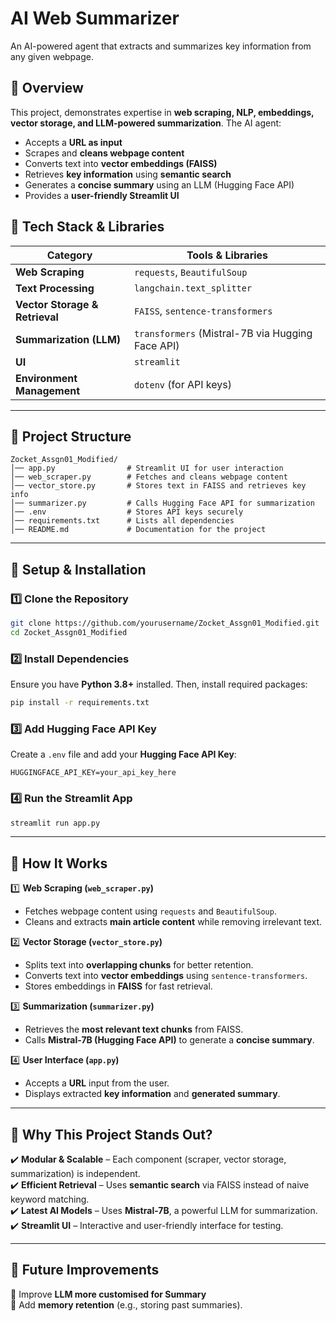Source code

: 
# **AI Web Summarizer**  
An AI-powered agent that extracts and summarizes key information from any given webpage.  

## **🔹 Overview**  
This project, demonstrates expertise in **web scraping, NLP, embeddings, vector storage, and LLM-powered summarization**. The AI agent:  
- Accepts a **URL as input**  
- Scrapes and **cleans webpage content**  
- Converts text into **vector embeddings (FAISS)**  
- Retrieves **key information** using **semantic search**  
- Generates a **concise summary** using an LLM (Hugging Face API)  
- Provides a **user-friendly Streamlit UI**  

## **🔹 Tech Stack & Libraries**  
| **Category** | **Tools & Libraries** |
|-------------|----------------------|
| **Web Scraping** | `requests`, `BeautifulSoup` |
| **Text Processing** | `langchain.text_splitter` |
| **Vector Storage & Retrieval** | `FAISS`, `sentence-transformers` |
| **Summarization (LLM)** | `transformers` (Mistral-7B via Hugging Face API) |
| **UI** | `streamlit` |
| **Environment Management** | `dotenv` (for API keys) |

---

## **🔹 Project Structure**  

```plaintext
Zocket_Assgn01_Modified/
│── app.py                # Streamlit UI for user interaction
│── web_scraper.py        # Fetches and cleans webpage content
│── vector_store.py       # Stores text in FAISS and retrieves key info
│── summarizer.py         # Calls Hugging Face API for summarization
│── .env                  # Stores API keys securely
│── requirements.txt      # Lists all dependencies
│── README.md             # Documentation for the project
```

---

## **🔹 Setup & Installation**  

### **1️⃣ Clone the Repository**  
```bash
git clone https://github.com/yourusername/Zocket_Assgn01_Modified.git
cd Zocket_Assgn01_Modified
```

### **2️⃣ Install Dependencies**  
Ensure you have **Python 3.8+** installed. Then, install required packages:  
```bash
pip install -r requirements.txt
```

### **3️⃣ Add Hugging Face API Key**  
Create a `.env` file and add your **Hugging Face API Key**:  
```plaintext
HUGGINGFACE_API_KEY=your_api_key_here
```

### **4️⃣ Run the Streamlit App**  
```bash
streamlit run app.py
```

---

## **🔹 How It Works**  

1️⃣ **Web Scraping (`web_scraper.py`)**  
- Fetches webpage content using `requests` and `BeautifulSoup`.  
- Cleans and extracts **main article content** while removing irrelevant text.  

2️⃣ **Vector Storage (`vector_store.py`)**  
- Splits text into **overlapping chunks** for better retention.  
- Converts text into **vector embeddings** using `sentence-transformers`.  
- Stores embeddings in **FAISS** for fast retrieval.  

3️⃣ **Summarization (`summarizer.py`)**  
- Retrieves the **most relevant text chunks** from FAISS.  
- Calls **Mistral-7B (Hugging Face API)** to generate a **concise summary**.  

4️⃣ **User Interface (`app.py`)**  
- Accepts a **URL** input from the user.  
- Displays extracted **key information** and **generated summary**.  

---



## **🔹 Why This Project Stands Out?**  
✔️ **Modular & Scalable** – Each component (scraper, vector storage, summarization) is independent.  
✔️ **Efficient Retrieval** – Uses **semantic search** via FAISS instead of naive keyword matching.  
✔️ **Latest AI Models** – Uses **Mistral-7B**, a powerful LLM for summarization.  
✔️ **Streamlit UI** – Interactive and user-friendly interface for testing.  

---

## **🔹 Future Improvements**  
🔹 Improve **LLM more customised for Summary**  
🔹 Add **memory retention** (e.g., storing past summaries).  
 
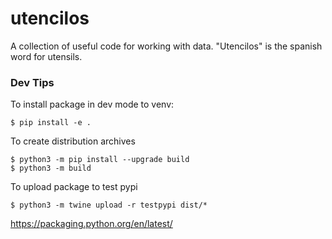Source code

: # utencilos

A collection of useful code for working with data. "Utencilos" is the spanish word for utensils.

### Dev Tips

To install package in dev mode to venv:
```
$ pip install -e .
```

To create distribution archives
```
$ python3 -m pip install --upgrade build
$ python3 -m build
```

To upload package to test pypi
```
$ python3 -m twine upload -r testpypi dist/*
```


https://packaging.python.org/en/latest/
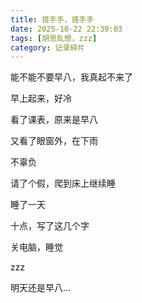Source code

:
 ```yaml
---
title: 搓手手，搓手手
date: 2025-10-22 22:39:03
tags: [胡思乱想，zzz]
category: 记录碎片
---
```

能不能不要早八，我真起不来了

<!--more-->

早上起来，好冷

看了课表，原来是早八

又看了眼窗外，在下雨

不辜负

请了个假，爬到床上继续睡

睡了一天

十点，写了这几个字

关电脑，睡觉

zzz

明天还是早八...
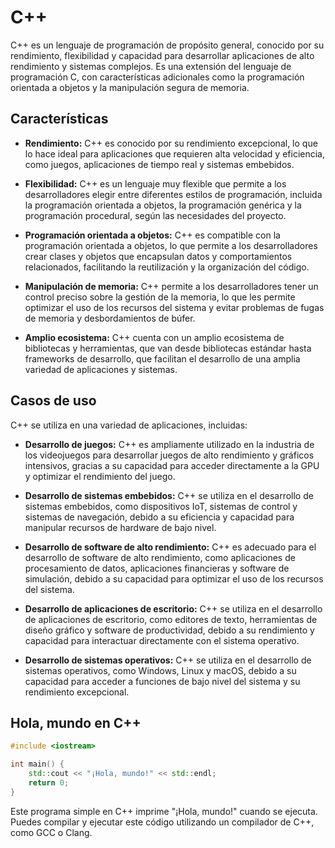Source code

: # C++

C++ es un lenguaje de programación de propósito general, conocido por su rendimiento, flexibilidad y capacidad para desarrollar aplicaciones de alto rendimiento y sistemas complejos. Es una extensión del lenguaje de programación C, con características adicionales como la programación orientada a objetos y la manipulación segura de memoria.

## Características

- **Rendimiento:** C++ es conocido por su rendimiento excepcional, lo que lo hace ideal para aplicaciones que requieren alta velocidad y eficiencia, como juegos, aplicaciones de tiempo real y sistemas embebidos.

- **Flexibilidad:** C++ es un lenguaje muy flexible que permite a los desarrolladores elegir entre diferentes estilos de programación, incluida la programación orientada a objetos, la programación genérica y la programación procedural, según las necesidades del proyecto.

- **Programación orientada a objetos:** C++ es compatible con la programación orientada a objetos, lo que permite a los desarrolladores crear clases y objetos que encapsulan datos y comportamientos relacionados, facilitando la reutilización y la organización del código.

- **Manipulación de memoria:** C++ permite a los desarrolladores tener un control preciso sobre la gestión de la memoria, lo que les permite optimizar el uso de los recursos del sistema y evitar problemas de fugas de memoria y desbordamientos de búfer.

- **Amplio ecosistema:** C++ cuenta con un amplio ecosistema de bibliotecas y herramientas, que van desde bibliotecas estándar hasta frameworks de desarrollo, que facilitan el desarrollo de una amplia variedad de aplicaciones y sistemas.

## Casos de uso

C++ se utiliza en una variedad de aplicaciones, incluidas:

- **Desarrollo de juegos:** C++ es ampliamente utilizado en la industria de los videojuegos para desarrollar juegos de alto rendimiento y gráficos intensivos, gracias a su capacidad para acceder directamente a la GPU y optimizar el rendimiento del juego.

- **Desarrollo de sistemas embebidos:** C++ se utiliza en el desarrollo de sistemas embebidos, como dispositivos IoT, sistemas de control y sistemas de navegación, debido a su eficiencia y capacidad para manipular recursos de hardware de bajo nivel.

- **Desarrollo de software de alto rendimiento:** C++ es adecuado para el desarrollo de software de alto rendimiento, como aplicaciones de procesamiento de datos, aplicaciones financieras y software de simulación, debido a su capacidad para optimizar el uso de los recursos del sistema.

- **Desarrollo de aplicaciones de escritorio:** C++ se utiliza en el desarrollo de aplicaciones de escritorio, como editores de texto, herramientas de diseño gráfico y software de productividad, debido a su rendimiento y capacidad para interactuar directamente con el sistema operativo.

- **Desarrollo de sistemas operativos:** C++ se utiliza en el desarrollo de sistemas operativos, como Windows, Linux y macOS, debido a su capacidad para acceder a funciones de bajo nivel del sistema y su rendimiento excepcional.

## Hola, mundo en C++

```cpp
#include <iostream>

int main() {
    std::cout << "¡Hola, mundo!" << std::endl;
    return 0;
}
```

Este programa simple en C++ imprime "¡Hola, mundo!" cuando se ejecuta. Puedes compilar y ejecutar este código utilizando un compilador de C++, como GCC o Clang.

WHAT THE TASK REQUIRES: Starting at the line with "- Retrieves the" and finishing at the line with "能不能不要早八，我真起不来了", copy the material above exactly, both lines included. Nothing else goes in, and no pictures.

RESPONSE TO THE EXERCISE:
- Retrieves the **most relevant text chunks** from FAISS.  
- Calls **Mistral-7B (Hugging Face API)** to generate a **concise summary**.  

4️⃣ **User Interface (`app.py`)**  
- Accepts a **URL** input from the user.  
- Displays extracted **key information** and **generated summary**.  

---



## **🔹 Why This Project Stands Out?**  
✔️ **Modular & Scalable** – Each component (scraper, vector storage, summarization) is independent.  
✔️ **Efficient Retrieval** – Uses **semantic search** via FAISS instead of naive keyword matching.  
✔️ **Latest AI Models** – Uses **Mistral-7B**, a powerful LLM for summarization.  
✔️ **Streamlit UI** – Interactive and user-friendly interface for testing.  

---

## **🔹 Future Improvements**  
🔹 Improve **LLM more customised for Summary**  
🔹 Add **memory retention** (e.g., storing past summaries).  
 
Source code

: # utencilos

A collection of useful code for working with data. "Utencilos" is the spanish word for utensils.

### Dev Tips

To install package in dev mode to venv:
```
$ pip install -e .
```

To create distribution archives
```
$ python3 -m pip install --upgrade build
$ python3 -m build
```

To upload package to test pypi
```
$ python3 -m twine upload -r testpypi dist/*
```


https://packaging.python.org/en/latest/
Source code

:
 ```yaml
---
title: 搓手手，搓手手
date: 2025-10-22 22:39:03
tags: [胡思乱想，zzz]
category: 记录碎片
---
```

能不能不要早八，我真起不来了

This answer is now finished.